--- START ---

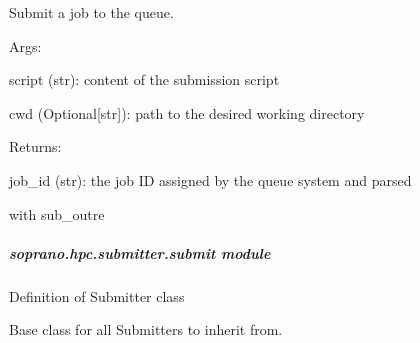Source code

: \documentclass[letterpaper,10pt,english]{sphinxmanual}
\begin{document}
\begin{fulllineitems}
\begin{fulllineitems}
\end{fulllineitems}


\begin{fulllineitems}
\label{doctree/soprano.hpc.submitter.queues:soprano.hpc.submitter.queues.QueueInterface.submit}
Submit a job to the queue.

\begin{DUlineblock}{0em}
\item[] Args:
\item[]
\begin{DUlineblock}{\DUlineblockindent}
\item[] script (str): content of the submission script
\item[] cwd (Optional{[}str{]}): path to the desired working directory
\item[] 
\end{DUlineblock}
\item[] Returns:
\item[]
\begin{DUlineblock}{\DUlineblockindent}
\item[] job\_id (str): the job ID assigned by the queue system and parsed
\item[]
\begin{DUlineblock}{\DUlineblockindent}
\item[] with sub\_outre
\end{DUlineblock}
\end{DUlineblock}
\end{DUlineblock}

\end{fulllineitems}


\end{fulllineitems}



\subparagraph{soprano.hpc.submitter.submit module}
\label{doctree/soprano.hpc.submitter.submit:soprano-hpc-submitter-submit-module}\label{doctree/soprano.hpc.submitter.submit::doc}\label{doctree/soprano.hpc.submitter.submit:module-soprano.hpc.submitter.submit}
Definition of Submitter class

Base class for all Submitters to inherit from.
\end{document}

--- END ---

● Work item:
Using the records above, write out exactly the lines from the one containing "Base class for" through the last, and add nothing.

● Completed task:
Base class for all Submitters to inherit from.
\end{document}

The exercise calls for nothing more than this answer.